__Aim of the task__
A precise repetition of every line below is the required answer.

__Data to process__
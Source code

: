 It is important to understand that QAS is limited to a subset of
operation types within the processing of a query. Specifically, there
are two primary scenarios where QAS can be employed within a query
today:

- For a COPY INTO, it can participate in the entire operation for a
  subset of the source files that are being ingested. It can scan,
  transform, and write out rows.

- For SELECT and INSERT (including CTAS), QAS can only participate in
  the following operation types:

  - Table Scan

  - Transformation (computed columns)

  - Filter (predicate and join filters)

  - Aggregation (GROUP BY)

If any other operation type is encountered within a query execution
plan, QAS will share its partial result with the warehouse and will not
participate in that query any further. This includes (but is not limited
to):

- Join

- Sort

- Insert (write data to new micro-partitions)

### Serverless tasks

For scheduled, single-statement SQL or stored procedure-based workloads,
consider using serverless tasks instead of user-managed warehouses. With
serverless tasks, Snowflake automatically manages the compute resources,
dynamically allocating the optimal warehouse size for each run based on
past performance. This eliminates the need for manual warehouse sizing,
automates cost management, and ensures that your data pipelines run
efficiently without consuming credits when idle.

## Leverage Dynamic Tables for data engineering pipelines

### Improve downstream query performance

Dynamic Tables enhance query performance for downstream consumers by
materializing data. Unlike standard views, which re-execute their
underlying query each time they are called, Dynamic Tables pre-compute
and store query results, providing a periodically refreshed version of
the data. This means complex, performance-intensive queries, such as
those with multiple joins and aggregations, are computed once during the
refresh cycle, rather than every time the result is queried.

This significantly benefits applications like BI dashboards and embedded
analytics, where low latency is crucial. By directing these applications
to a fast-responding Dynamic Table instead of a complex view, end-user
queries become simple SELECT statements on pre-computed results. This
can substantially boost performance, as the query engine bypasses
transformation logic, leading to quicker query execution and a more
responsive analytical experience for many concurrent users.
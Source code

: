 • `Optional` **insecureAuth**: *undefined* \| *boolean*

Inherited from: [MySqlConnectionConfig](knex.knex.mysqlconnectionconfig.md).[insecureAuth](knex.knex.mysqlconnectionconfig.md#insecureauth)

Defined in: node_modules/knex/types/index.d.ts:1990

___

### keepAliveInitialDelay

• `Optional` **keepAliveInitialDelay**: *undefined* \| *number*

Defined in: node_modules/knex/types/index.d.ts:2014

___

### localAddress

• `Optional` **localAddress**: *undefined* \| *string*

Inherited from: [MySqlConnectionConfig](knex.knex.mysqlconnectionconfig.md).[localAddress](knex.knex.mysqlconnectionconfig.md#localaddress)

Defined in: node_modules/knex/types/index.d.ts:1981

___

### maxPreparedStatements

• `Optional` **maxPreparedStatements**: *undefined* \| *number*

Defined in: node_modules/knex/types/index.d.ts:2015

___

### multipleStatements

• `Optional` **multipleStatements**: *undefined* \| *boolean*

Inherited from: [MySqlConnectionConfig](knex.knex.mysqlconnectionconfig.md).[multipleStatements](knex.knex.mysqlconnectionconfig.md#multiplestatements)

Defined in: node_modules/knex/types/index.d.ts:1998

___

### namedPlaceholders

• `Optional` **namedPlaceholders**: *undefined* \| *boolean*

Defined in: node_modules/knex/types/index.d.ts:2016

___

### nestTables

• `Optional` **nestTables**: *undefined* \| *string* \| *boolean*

__Answer area__
Source code

: It is important to understand that QAS is limited to a subset of
operation types within the processing of a query. Specifically, there
are two primary scenarios where QAS can be employed within a query
today:

- For a COPY INTO, it can participate in the entire operation for a
  subset of the source files that are being ingested. It can scan,
  transform, and write out rows.

- For SELECT and INSERT (including CTAS), QAS can only participate in
  the following operation types:

  - Table Scan

  - Transformation (computed columns)

  - Filter (predicate and join filters)

  - Aggregation (GROUP BY)

If any other operation type is encountered within a query execution
plan, QAS will share its partial result with the warehouse and will not
participate in that query any further. This includes (but is not limited
to):

- Join

- Sort

- Insert (write data to new micro-partitions)

### Serverless tasks

For scheduled, single-statement SQL or stored procedure-based workloads,
consider using serverless tasks instead of user-managed warehouses. With
serverless tasks, Snowflake automatically manages the compute resources,
dynamically allocating the optimal warehouse size for each run based on
past performance. This eliminates the need for manual warehouse sizing,
automates cost management, and ensures that your data pipelines run
efficiently without consuming credits when idle.

## Leverage Dynamic Tables for data engineering pipelines

### Improve downstream query performance

Dynamic Tables enhance query performance for downstream consumers by
materializing data. Unlike standard views, which re-execute their
underlying query each time they are called, Dynamic Tables pre-compute
and store query results, providing a periodically refreshed version of
the data. This means complex, performance-intensive queries, such as
those with multiple joins and aggregations, are computed once during the
refresh cycle, rather than every time the result is queried.

This significantly benefits applications like BI dashboards and embedded
analytics, where low latency is crucial. By directing these applications
to a fast-responding Dynamic Table instead of a complex view, end-user
queries become simple SELECT statements on pre-computed results. This
can substantially boost performance, as the query engine bypasses
transformation logic, leading to quicker query execution and a more
responsive analytical experience for many concurrent users.
Source code

: • `Optional` **insecureAuth**: *undefined* \| *boolean*

Inherited from: [MySqlConnectionConfig](knex.knex.mysqlconnectionconfig.md).[insecureAuth](knex.knex.mysqlconnectionconfig.md#insecureauth)

Defined in: node_modules/knex/types/index.d.ts:1990

___

### keepAliveInitialDelay

• `Optional` **keepAliveInitialDelay**: *undefined* \| *number*

Defined in: node_modules/knex/types/index.d.ts:2014

___

### localAddress

• `Optional` **localAddress**: *undefined* \| *string*

Inherited from: [MySqlConnectionConfig](knex.knex.mysqlconnectionconfig.md).[localAddress](knex.knex.mysqlconnectionconfig.md#localaddress)

Defined in: node_modules/knex/types/index.d.ts:1981

___

### maxPreparedStatements

• `Optional` **maxPreparedStatements**: *undefined* \| *number*

Defined in: node_modules/knex/types/index.d.ts:2015

___

### multipleStatements

• `Optional` **multipleStatements**: *undefined* \| *boolean*

Inherited from: [MySqlConnectionConfig](knex.knex.mysqlconnectionconfig.md).[multipleStatements](knex.knex.mysqlconnectionconfig.md#multiplestatements)

Defined in: node_modules/knex/types/index.d.ts:1998

___

### namedPlaceholders

• `Optional` **namedPlaceholders**: *undefined* \| *boolean*

Defined in: node_modules/knex/types/index.d.ts:2016

___

### nestTables

• `Optional` **nestTables**: *undefined* \| *string* \| *boolean*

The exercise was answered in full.